Column8 「膝をつめる」の話

 今回は、「ひざをつめる」について取り上げようと思います。


     ☆


 先日、読んでいたエッセイ本のなかに「社内に集まった俺たちは、会社の不良債権問題を解決すべく、膝をつめて話した」というような表現を見かけました。(いつものようにニュアンスのみ残しております)


 もちろん、「膝をつめる」の意味が、単純に「お互いの膝がくっつくぐらい近づいた」ということは、辞書で調べずとも多くの方が分かることでしょう。


 ですが、こういう場合「膝を突き合わせる」が使われることが多い印象があったのと、そもそも「膝をつめる」というのは初めて目にしたので、「膝を突き合わせる」とどう違うのだろうとふと思ったのです。


 早速調べてみたのですが、意外にも「膝をつめる」は出てきませんでした。


 いつも使っている辞書を全て引いて、唯一あったのが『三省堂国語辞典 第八版』。
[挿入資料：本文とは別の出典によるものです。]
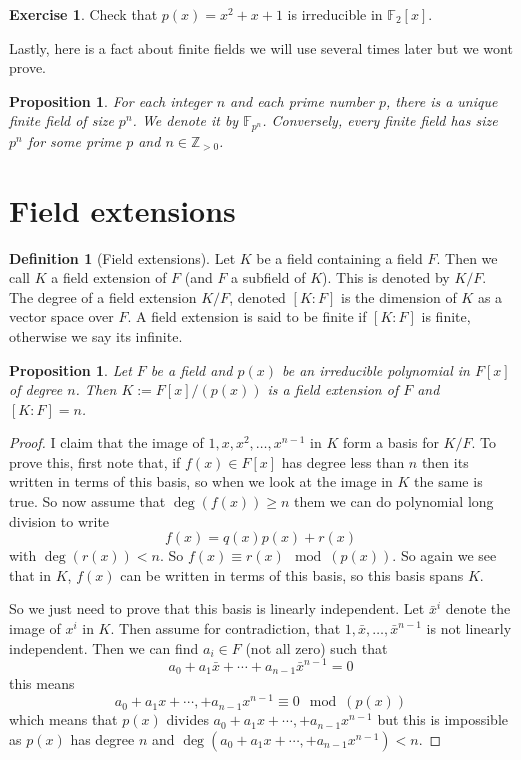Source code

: \documentclass[11pt,a4paper]{report}
\theoremstyle{plain}
\newtheorem{prop}[subsection]{Proposition}
\theoremstyle{definition}
\newtheorem{definition}[subsection]{Definition}
\theoremstyle{definition}
\newtheorem{question}[subsection]{Exercise}
\newcommand{\ZZ}{\mathbb{Z}}
\def\FF{\mathbb{F}}
\begin{document}
	\begin{question}\label{ques: irr pol mod 2}
		Check that $p(x)=x^2+x+1$  is irreducible in $\FF_2[x]$.
	\end{question}
	
	Lastly, here is a fact about finite fields we will use several times later but we wont prove.
	
	\begin{prop}
		For each integer $n$ and each prime number $p$, there is a unique finite field of size $p^n$. We denote it by $\FF_{p^n}$. Conversely, every finite field has size $p^n$ for some prime $p$ and $n \in \ZZ_{> 0}$.
	\end{prop}
	
	\section{Field extensions}
	
	\begin{definition}[Field extensions]
		Let $K$ be a field containing a field $F$. Then we call $K$ a field extension of $F$ (and $F$ a subfield of $K$). This is denoted by $K/F$. The degree of a field extension $K/F$, denoted $[K:F]$ is the dimension of $K$ as a vector space over $F$. A field extension is said to be finite if $[K:F]$ is finite, otherwise we say its infinite.
	\end{definition}	
	
	
	\begin{prop}\label{prop: dim of field ext}
		Let $F$ be a field and $p(x)$ be an irreducible polynomial in $F[x]$ of degree $n$. Then $K:=F[x]/(p(x))$ is a field extension of $F$ and $[K:F]=n$.
	\end{prop}	
	\begin{proof}
		I claim that the image of $1,x,x^2,\dots,x^{n-1}$ in $K$ form a basis for $K/F$. To prove this, first note that, if $f(x) \in F[x]$ has degree less than $n$ then its written in terms of this basis, so when we look at the image in $K$ the same is true. So now assume that $\deg(f(x))\geq n$ them we can do polynomial long division to write \[f(x)=q(x)p(x)+r(x)\] with $\deg(r(x)) < n$. So $f(x) \equiv r(x) \mod (p(x))$. So again we see that in $K$, $f(x)$ can be written in terms of this basis, so this basis spans $K$. 
		
		So we just need to prove that this basis is linearly independent. Let $\bar{x}^i$ denote the image of $x^i$ in $K$. Then assume for contradiction, that $1,\bar x, \dots,\bar{x}^{n-1}$ is not linearly independent. Then we can find $a_i \in F$ (not all zero) such that \[a_0+a_1\bar{x}+\cdots+a_{n-1}\bar{x}^{n-1}=0\] this means \[a_0+a_1 x+\cdots,+a_{n-1}x^{n-1} \equiv 0 \mod (p(x))\] which means that $p(x)$ divides $a_0+a_1 x+\cdots,+a_{n-1}x^{n-1} $ but this is impossible as  $p(x)$ has degree $n$ and  $\deg( a_0+a_1 x+\cdots,+a_{n-1}x^{n-1} )<n$.   
	\end{proof}
	
\end{document}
それには「ひざづめになる」(『三省堂国語辞典 第八版』より引用)とだけ書いてありました。


 もしかすると「膝をつめる」というのは、もともと「ひざづめ(膝詰め)」からきた言葉なのかもしれません。また辞書の掲載状況から想像するに、「ひざづめ」と使う方が一般的で、「膝をつめる」という言い方をする人が少ないのだろうと思われます。


 さて。

 次に、「ひざづめ」で辞書を引いてみると、これは多くの辞書に載っていました。 

 意味は「おたがいに相手のひざがふれるほど近寄って、向きあうこと」(『三省堂国語辞典 第八版』より引用)。


 では、「膝を突き合わせる」はどうでしょうか。調べてみると「〔たがいのひざがくっつくくらい〕近づいてすわる」(三省堂国語辞典 第八版』より引用)とあります。
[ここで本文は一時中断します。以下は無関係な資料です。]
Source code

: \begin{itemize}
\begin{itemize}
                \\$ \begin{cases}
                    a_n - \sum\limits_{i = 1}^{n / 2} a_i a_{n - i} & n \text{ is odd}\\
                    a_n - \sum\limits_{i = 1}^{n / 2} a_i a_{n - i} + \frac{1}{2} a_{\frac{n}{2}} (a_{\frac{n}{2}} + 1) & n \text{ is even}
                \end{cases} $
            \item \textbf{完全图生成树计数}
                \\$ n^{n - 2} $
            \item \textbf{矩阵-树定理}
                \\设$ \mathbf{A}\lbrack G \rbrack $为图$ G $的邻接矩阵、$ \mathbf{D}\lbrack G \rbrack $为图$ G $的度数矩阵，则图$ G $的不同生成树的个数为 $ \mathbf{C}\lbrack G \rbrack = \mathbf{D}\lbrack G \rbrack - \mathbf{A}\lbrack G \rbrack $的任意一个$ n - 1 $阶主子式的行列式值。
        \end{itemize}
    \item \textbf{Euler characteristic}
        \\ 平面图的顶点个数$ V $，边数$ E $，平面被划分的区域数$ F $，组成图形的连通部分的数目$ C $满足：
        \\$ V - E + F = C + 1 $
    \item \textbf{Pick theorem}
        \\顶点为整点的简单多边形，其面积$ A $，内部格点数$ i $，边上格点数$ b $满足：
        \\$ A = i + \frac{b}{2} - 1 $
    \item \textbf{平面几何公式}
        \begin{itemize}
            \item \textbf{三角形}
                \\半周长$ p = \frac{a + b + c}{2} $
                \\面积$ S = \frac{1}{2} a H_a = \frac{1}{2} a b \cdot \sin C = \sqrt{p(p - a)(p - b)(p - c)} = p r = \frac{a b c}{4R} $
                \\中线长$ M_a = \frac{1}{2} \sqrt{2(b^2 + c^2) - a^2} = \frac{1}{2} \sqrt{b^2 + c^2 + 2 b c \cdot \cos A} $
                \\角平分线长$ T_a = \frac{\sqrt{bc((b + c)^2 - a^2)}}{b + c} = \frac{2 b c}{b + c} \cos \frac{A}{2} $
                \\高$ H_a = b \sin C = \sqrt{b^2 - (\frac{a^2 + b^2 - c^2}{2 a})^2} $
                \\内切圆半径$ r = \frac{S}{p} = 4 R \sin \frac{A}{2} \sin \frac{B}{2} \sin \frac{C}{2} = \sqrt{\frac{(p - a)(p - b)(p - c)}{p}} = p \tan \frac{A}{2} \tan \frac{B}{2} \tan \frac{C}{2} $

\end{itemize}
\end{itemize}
 こうしてみると、「ひざづめ」も「膝を突き合わせる」もほとんど同じ意味であることが分かります。また、「膝を突き合わせる」という慣用句には、「膝を突き合わせて話し合う」とあるように、「率直に話し合う」(『新選国語辞典 第十版』より引用)という意味もあります。


 そう考えると、冒頭に挙げた例文は、辞書の用法にはないですが「率直に話し合う」というような意味で使われたのでしょう。


 そう考えると「膝を突き合わせて話した」という表現でもいいですし、むしろそのほうが聞き馴染みがあるのでいいのかもしれません。


 ですが、「膝をつめる」とすることで、書き手が普段使っている言葉が表れている気がして、たかが「膝をつめる」ですけど、そこに味わいがあるなぁと思いました。